Illegal Migrant Children Face Severe Welfare Crisis Amid South Africa Repatriation Efforts

Save the Children South Africa CEO Gugu Xaba highlights the urgent health, hygiene, and legal vulnerabilities facing families in Johannesburg.

JOHANNESBURG, SOUTH AFRICA — The ongoing South Africa repatriation of illegal migrants has triggered a severe child welfare crisis, with undocumented migrant children facing escalating health and safety risks. Gugu Xaba, CEO of Save the Children South Africa, has issued an urgent appeal regarding the deteriorating conditions of families caught in the deportation process, emphasizing that minors are bearing the heaviest burden of the immigration crackdown.

Speaking on the humanitarian fallout of the ongoing deportations, Xaba detailed the hazardous environments where families are currently being forced to congregate. Migrant parents and their children are gathering outside foreign diplomatic missions and in unstructured open fields while awaiting processing. According to the child welfare organization, these assembly points completely lack basic ablution facilities, creating severe sanitation and hygiene hazards. Furthermore, the absence of cooking infrastructure leaves families without a reliable means to prepare meals, directly threatening their nutritional security.

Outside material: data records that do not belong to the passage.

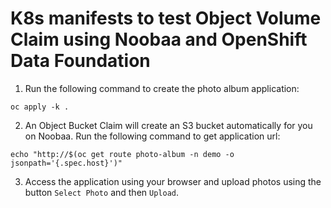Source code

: 
# K8s manifests to test Object Volume Claim using Noobaa and OpenShift Data Foundation

1. Run the following command to create the photo album application:

```
oc apply -k .
```

2. An Object Bucket Claim will create an S3 bucket automatically for you on Noobaa. Run the following command to get application url:

```
echo "http://$(oc get route photo-album -n demo -o jsonpath='{.spec.host}')"
```

3. Access the application using your browser and upload photos using the button `Select Photo` and then `Upload`.
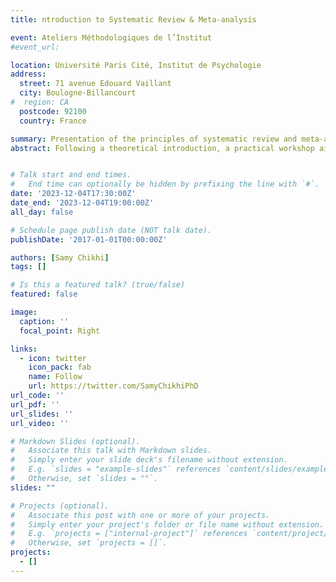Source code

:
 ```yaml
---
title: ntroduction to Systematic Review & Meta-analysis

event: Ateliers Méthodologiques de l’Institut
#event_url:

location: Université Paris Cité, Institut de Psychologie
address:
  street: 71 avenue Edouard Vaillant
  city: Boulogne-Billancourt
#  region: CA
  postcode: 92100
  country: France

summary: Presentation of the principles of systematic review and meta-analysis.
abstract: Following a theoretical introduction, a practical workshop aimed to apply the main steps of meta-analysis using the R Studio software.


# Talk start and end times.
#   End time can optionally be hidden by prefixing the line with `#`.
date: '2023-12-04T17:30:00Z'
date_end: '2023-12-04T19:00:00Z'
all_day: false

# Schedule page publish date (NOT talk date).
publishDate: '2017-01-01T00:00:00Z'

authors: [Samy Chikhi]
tags: []

# Is this a featured talk? (true/false)
featured: false

image:
  caption: ''
  focal_point: Right

links:
  - icon: twitter
    icon_pack: fab
    name: Follow
    url: https://twitter.com/SamyChikhiPhD
url_code: ''
url_pdf: ''
url_slides: ''
url_video: ''

# Markdown Slides (optional).
#   Associate this talk with Markdown slides.
#   Simply enter your slide deck's filename without extension.
#   E.g. `slides = "example-slides"` references `content/slides/example-slides.md`.
#   Otherwise, set `slides = ""`.
slides: ""

# Projects (optional).
#   Associate this post with one or more of your projects.
#   Simply enter your project's folder or file name without extension.
#   E.g. `projects = ["internal-project"]` references `content/project/deep-learning/index.md`.
#   Otherwise, set `projects = []`.
projects:
  - []
---
```

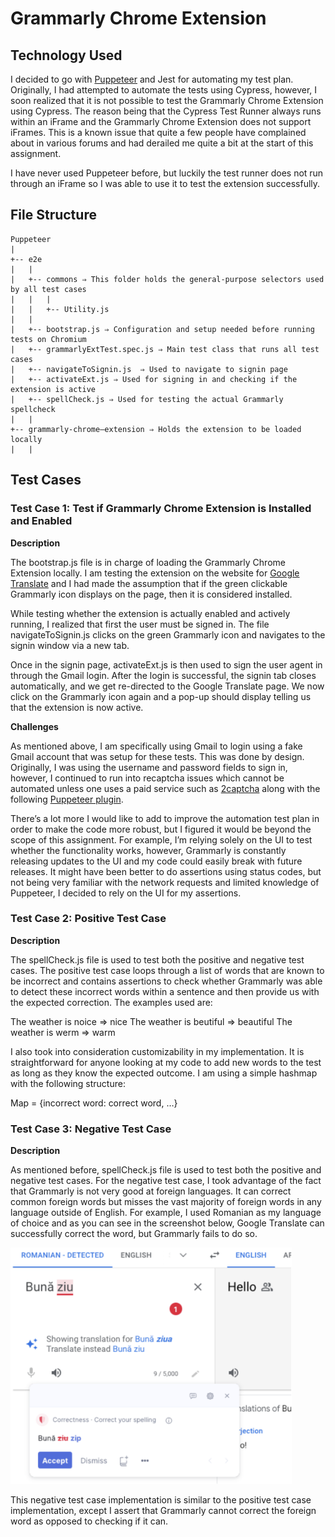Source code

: # Grammarly Chrome Extension

## Technology Used

I decided to go with [Puppeteer](https://pptr.dev/) and Jest for automating my test plan. Originally, I had attempted to automate the tests using Cypress, however, I soon realized that it is not possible to test the Grammarly Chrome Extension using Cypress. The reason being that the Cypress Test Runner always runs within an iFrame and the Grammarly Chrome Extension does not support iFrames. This is a known issue that quite a few people have complained about in various forums and had derailed me quite a bit at the start of this assignment.

I have never used Puppeteer before, but luckily the test runner does not run through an iFrame so I was able to use it to test the extension successfully.


## File Structure
```
Puppeteer
|
+-- e2e
|   |
|   +-- commons ⇒ This folder holds the general-purpose selectors used by all test cases
|   |   |
|   |   +-- Utility.js
|   |
|   +-- bootstrap.js ⇒ Configuration and setup needed before running tests on Chromium
|   +-- grammarlyExtTest.spec.js ⇒ Main test class that runs all test cases
|   +-- navigateToSignin.js  ⇒ Used to navigate to signin page
|   +-- activateExt.js ⇒ Used for signing in and checking if the extension is active
|   +-- spellCheck.js ⇒ Used for testing the actual Grammarly spellcheck
|   |
+-- grammarly-chrome–extension ⇒ Holds the extension to be loaded locally
|   |
```

## Test Cases

### Test Case 1: Test if Grammarly Chrome Extension is Installed and Enabled

**Description**

The bootstrap.js file is in charge of loading the Grammarly Chrome Extension locally. I am testing the extension on the website for [Google Translate](https://translate.google.ca/) and I had made the assumption that if the green clickable Grammarly icon displays on the page, then it is considered installed. 

While testing whether the extension is actually enabled and actively running, I realized that first the user must be signed in. The file navigateToSignin.js clicks on the green Grammarly icon and navigates to the signin window via a new tab. 

Once in the signin page, activateExt.js is then used to sign the user agent in through the Gmail login. After the login is successful, the signin tab closes automatically, and we get re-directed to the Google Translate page. We now click on the Grammarly icon again and a pop-up should display telling us that the extension is now active.

**Challenges**

As mentioned above, I am specifically using Gmail to login using a fake Gmail account that was setup for these tests. This was done by design. Originally, I was using the username and password fields to sign in, however, I continued to run into recaptcha issues which cannot be automated unless one uses a paid service such as [2captcha](https://2captcha.com/) along with the following [Puppeteer plugin](https://github.com/berstend/puppeteer-extra/tree/c5828dd01333b6dbb15d74e63d9b866b2b2ff2a6/packages/puppeteer-extra-plugin-recaptcha).

There’s a lot more I would like to add to improve the automation test plan in order to make the code more robust, but I figured it would be beyond the scope of this assignment. For example, I’m relying solely on the UI to test whether the functionality works, however, Grammarly is constantly releasing updates to the UI and my code could easily break with future releases. It might have been better to do assertions using status codes, but not being very familiar with the network requests and limited knowledge of Puppeteer, I decided to rely on the UI for my assertions.


### Test Case 2: Positive Test Case

**Description**

The spellCheck.js file is used to test both the positive and negative test cases. The positive test case loops through a list of words that are known to be incorrect and contains assertions to check whether Grammarly was able to detect these incorrect words within a sentence and then provide us with the expected correction. The examples used are:

The weather is noice ⇒ nice
The weather is beutiful ⇒ beautiful
The weather is werm ⇒ warm

I also took into consideration customizability in my implementation. It is straightforward for anyone looking at my code to add new words to the test as long as they know the expected outcome. I am using a simple hashmap with the following structure:

Map = {incorrect word: correct word, …}


### Test Case 3: Negative Test Case

**Description**

As mentioned before, spellCheck.js file is used to test both the positive and negative test cases. For the negative test case, I took advantage of the fact that Grammarly is not very good at foreign languages. It can correct common foreign words but misses the vast majority of foreign words in any language outside of English. For example, I used Romanian as my language of choice and as you can see in the screenshot below, Google Translate can successfully correct the word, but Grammarly fails to do so.

<img width="450px" src="./resources/negative-test-case.png">

This negative test case implementation is similar to the positive test case implementation, except I assert that Grammarly cannot correct the foreign word as opposed to checking if it can.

Xaba criticized the logistical planning behind the operations, noting that the South African and Malawian governments failed to establish clear, coordinated transport protocols. She argued that foreign embassies must take greater responsibility by capping the number of individuals they accept for transit and managing the financial costs of repatriation, rather than allowing massive crowds of vulnerable people to accumulate in unsafe conditions.

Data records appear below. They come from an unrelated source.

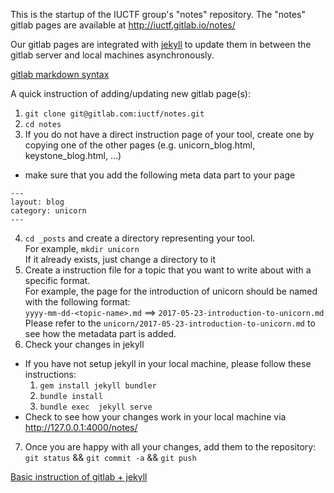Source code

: This is the startup of the IUCTF group's "notes" repository. The "notes" gitlab pages are available at http://iuctf.gitlab.io/notes/

Our gitlab pages are integrated with [jekyll](https://jekyllrb.com/docs/installation/) to update them in between the gitlab server and local machines asynchronously.

[gitlab markdown syntax](https://docs.gitlab.com/ee/user/markdown.html)

A quick instruction of adding/updating new gitlab page(s):
1. ```git clone git@gitlab.com:iuctf/notes.git```
2. `cd notes`
3. If you do not have a direct instruction page of your tool, create one by copying one of the other pages (e.g. unicorn_blog.html, keystone_blog.html, ...)
  * make sure that you add the following meta data part to your page
```
---
layout: blog
category: unicorn
---
```
4. `cd _posts` and create a directory representing your tool.  
For example,
`mkdir unicorn`  
If it already exists, just change a directory to it
5. Create a instruction file for a topic that you want to write about with a specific format.  
For example, the page for the introduction of unicorn should be named with the following format:  
`yyyy-mm-dd-<topic-name>.md` ==>
`2017-05-23-introduction-to-unicorn.md`  
Please refer to the `unicorn/2017-05-23-introduction-to-unicorn.md` to see how the metadata part is added.
6. Check your changes in jekyll
  * If you have not setup jekyll in your local machine, please follow these instructions:
     1. `gem install jekyll bundler`
     2. `bundle install`
     3. `bundle exec  jekyll serve`
  * Check to see how your changes work in your local machine via http://127.0.0.1:4000/notes/
7. Once you are happy with all your changes, add them to the repository:  
   `git status` && `git commit -a` && `git push`

[Basic instruction of gitlab + jekyll](https://gitlab.com/pages/jekyll) 
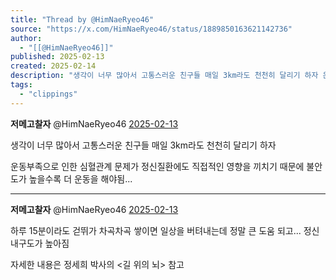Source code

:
 ```yaml
---
title: "Thread by @HimNaeRyeo46"
source: "https://x.com/HimNaeRyeo46/status/1889850163621142736"
author:
  - "[[@HimNaeRyeo46]]"
published: 2025-02-13
created: 2025-02-14
description: "생각이 너무 많아서 고통스러운 친구들 매일 3km라도 천천히 달리기 하자 운동부족으로 인한 심혈관계 문제가 정신질환에도 직접적인 영향을 끼치기 때문에 불안도가 높을수록 더 운동을 해야됨..."
tags:
  - "clippings"
---
```

**저메고찰자** @HimNaeRyeo46 [2025-02-13](https://x.com/HimNaeRyeo46/status/1889850163621142736)

생각이 너무 많아서 고통스러운 친구들 매일 3km라도 천천히 달리기 하자

운동부족으로 인한 심혈관계 문제가 정신질환에도 직접적인 영향을 끼치기 때문에 불안도가 높을수록 더 운동을 해야됨...

---

**저메고찰자** @HimNaeRyeo46 [2025-02-13](https://x.com/HimNaeRyeo46/status/1889850230218301878)

하루 15분이라도 걷뛰가 차곡차곡 쌓이면 일상을 버텨내는데 정말 큰 도움 되고... 정신 내구도가 높아짐

자세한 내용은 정세희 박사의 <길 위의 뇌> 참고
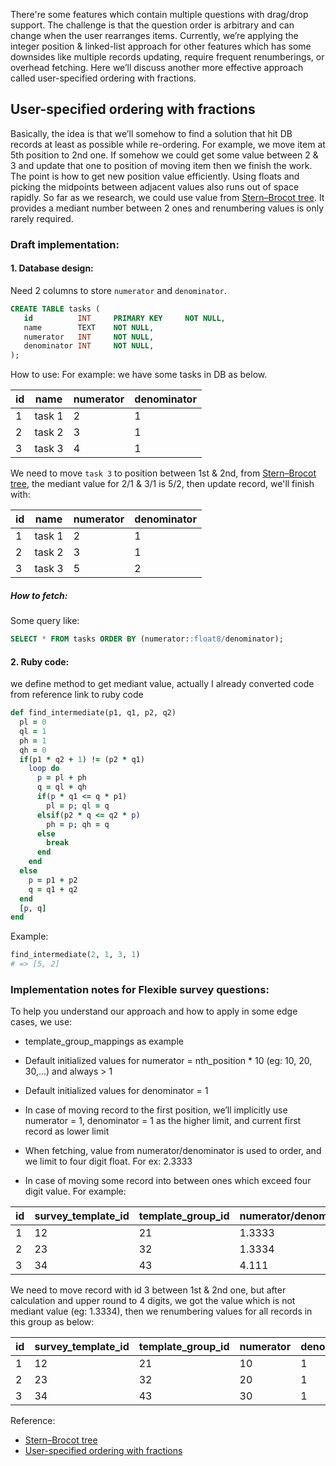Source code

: There're some features which contain multiple questions with drag/drop support. The challenge is that the question order is arbitrary and can change when the user rearranges items. Currently, we’re applying the integer position & linked-list approach for other features which has some downsides like multiple records updating, require frequent renumberings, or overhead fetching. Here we’ll discuss another more effective approach called user-specified ordering with fractions.

## User-specified ordering with fractions

Basically, the idea is that we’ll somehow to find a solution that hit DB records at least as possible while re-ordering. For example, we move item at 5th position to 2nd one. If somehow we could get some value between 2 & 3 and update that one to position of moving item then we finish the work. The point is how to get new position value efficiently. Using floats and picking the midpoints between adjacent values also runs out of space rapidly. So far as we research, we could use value from [Stern–Brocot tree](https://en.wikipedia.org/wiki/Stern%E2%80%93Brocot_tree). It provides a mediant number between 2 ones and renumbering values is only rarely required.

### Draft implementation:	
#### 1. Database design: 
   Need 2 columns to store ```numerator``` and ```denominator```.
```sql
CREATE TABLE tasks (
   id          INT     PRIMARY KEY     NOT NULL,
   name        TEXT    NOT NULL,
   numerator   INT     NOT NULL,
   denominator INT     NOT NULL,
);

```
   How to use:
	For example: we have some tasks in DB as below. 

| id | name   | numerator | denominator |
|----|--------|-----------|-------------|
| 1  | task 1 | 2         | 1           |
| 2  | task 2 | 3         | 1           |
| 3  | task 3 | 4         | 1           |

We need to move ```task 3``` to position between 1st & 2nd, from [Stern–Brocot tree](https://en.wikipedia.org/wiki/Stern%E2%80%93Brocot_tree), the mediant value for 2/1 & 3/1 is 5/2, then update record, we'll finish with:

| id | name   | numerator | denominator |
|----|--------|-----------|-------------|
| 1  | task 1 | 2         | 1           |
| 2  | task 2 | 3         | 1           |
| 3  | task 3 | 5         | 2           |

##### How to fetch:
Some query like:
```sql
SELECT * FROM tasks ORDER BY (numerator::float8/denominator);
```

#### 2. Ruby code: 
we define method to get mediant value, actually I already converted code from reference link to ruby code

```ruby
def find_intermediate(p1, q1, p2, q2)
  pl = 0
  ql = 1
  ph = 1
  qh = 0
  if(p1 * q2 + 1) != (p2 * q1)
    loop do
      p = pl + ph
      q = ql + qh
      if(p * q1 <= q * p1)
        pl = p; ql = q
      elsif(p2 * q <= q2 * p)
        ph = p; qh = q
      else
        break
      end
    end
  else
    p = p1 + p2
    q = q1 + q2
  end
  [p, q]
end
```
Example:
```ruby
find_intermediate(2, 1, 3, 1)
# => [5, 2]
```

### Implementation notes for Flexible survey questions:

To help you understand our approach and how to apply in some edge cases, we use:

- template_group_mappings as example

- Default initialized values for numerator = nth_position * 10 (eg: 10, 20, 30,…) and always > 1

- Default initialized values for denominator = 1

- In case of moving record to the first position, we’ll implicitly use numerator = 1, denominator = 1 as the higher limit, and current first record as lower limit

- When fetching, value from numerator/denominator is used to order, and we limit to four digit float. For ex: 2.3333

- In case of moving some record into between ones which exceed four digit value. For example:

| id | survey\_template\_id | template\_group\_id | numerator/denominator |
|----|----------------------|---------------------|-----------------------|
| 1  | 12                   | 21                  | 1\.3333               |
| 2  | 23                   | 32                  | 1\.3334               |
| 3  | 34                   | 43                  | 4\.111                |

We need to move record with id 3 between 1st & 2nd one, but after calculation and upper round to 4 digits, we got the value which is not mediant value (eg: 1.3334), then we renumbering values for all records in this group as below:

| id | survey\_template\_id | template\_group\_id | numerator | denominator |
|----|----------------------|---------------------|-----------|-------------|
| 1  | 12                   | 21                  | 10        | 1           |
| 2  | 23                   | 32                  | 20        | 1           |
| 3  | 34                   | 43                  | 30        | 1           |


Reference:
- [Stern–Brocot tree](https://en.wikipedia.org/wiki/Stern%E2%80%93Brocot_tree)
- [User-specified ordering with fractions](https://wiki.postgresql.org/wiki/User-specified_ordering_with_fractions)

Beyond the physical dangers, the psychological and legal complexities of the crisis are profound. Many of the affected children were born on South African soil, have integrated into the local school system, and have no memory of their parents’ countries of origin. Xaba outlined a critical bureaucratic paradox complicating their protection: while the children’s births are officially registered, their parents remain undocumented.

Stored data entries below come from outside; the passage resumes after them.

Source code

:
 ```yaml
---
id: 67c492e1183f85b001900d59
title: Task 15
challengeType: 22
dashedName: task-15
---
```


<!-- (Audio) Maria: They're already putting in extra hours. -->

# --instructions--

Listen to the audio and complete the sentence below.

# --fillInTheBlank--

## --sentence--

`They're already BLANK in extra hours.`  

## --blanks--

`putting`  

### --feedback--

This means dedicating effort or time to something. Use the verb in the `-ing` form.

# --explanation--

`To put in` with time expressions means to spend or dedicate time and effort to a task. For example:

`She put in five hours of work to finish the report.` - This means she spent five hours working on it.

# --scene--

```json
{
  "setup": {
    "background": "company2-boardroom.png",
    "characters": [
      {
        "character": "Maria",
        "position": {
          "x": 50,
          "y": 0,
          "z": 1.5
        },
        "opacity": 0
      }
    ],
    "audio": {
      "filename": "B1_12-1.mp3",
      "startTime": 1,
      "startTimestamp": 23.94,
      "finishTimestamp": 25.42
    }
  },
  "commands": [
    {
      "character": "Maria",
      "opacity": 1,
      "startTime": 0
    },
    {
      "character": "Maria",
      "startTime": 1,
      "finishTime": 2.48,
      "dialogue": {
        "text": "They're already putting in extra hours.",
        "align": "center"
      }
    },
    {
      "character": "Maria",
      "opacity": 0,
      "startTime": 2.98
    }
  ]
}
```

If immigration authorities were to separate the child from the undocumented parent, the minor would legally be classified as an unaccompanied child—a status the government is currently ill-equipped to manage or assume guardianship for. Consequently, the system relies on the parents to regularize their own legal status to ensure the child remains in their care. Xaba stressed that parents must recognize their obligation to secure proper documentation, as their current legal limbo is directly disrupting their children’s education and future stability.

While thousands of families have already been sent back to their home countries, a significant number of undocumented migrants remain hidden within the country, actively evading law enforcement. This pervasive climate of fear is having a paralyzing effect on daily life. Xaba reported that schools are seeing empty desks as terrified parents keep their children at home, and medical facilities are being actively avoided.

The economic impact of this evasion is starkly visible within the Alexandra area of Johannesburg. Many parents, who previously sustained their households as street vendors and micro-entrepreneurs, have been forced to abandon their small businesses to avoid detection. With their income streams severed, these families are facing acute food insecurity. In response, local community-based organizations have launched emergency feeding programs. Save the Children South Africa is actively partnering with these grassroots initiatives to supply food to households that can no longer feed themselves.

However, the most alarming consequence of this fear-driven evasion is the widespread avoidance of medical care. Xaba revealed that sick children are increasingly being kept in soup kitchen centers rather than being taken to professional medical facilities, as parents are too terrified of encountering authorities at hospitals. Delivering a grim warning, the CEO of Save the Children cautioned that if this paralyzing dread of the healthcare system persists, the country will inevitably face a tragic spike in preventable child mortality.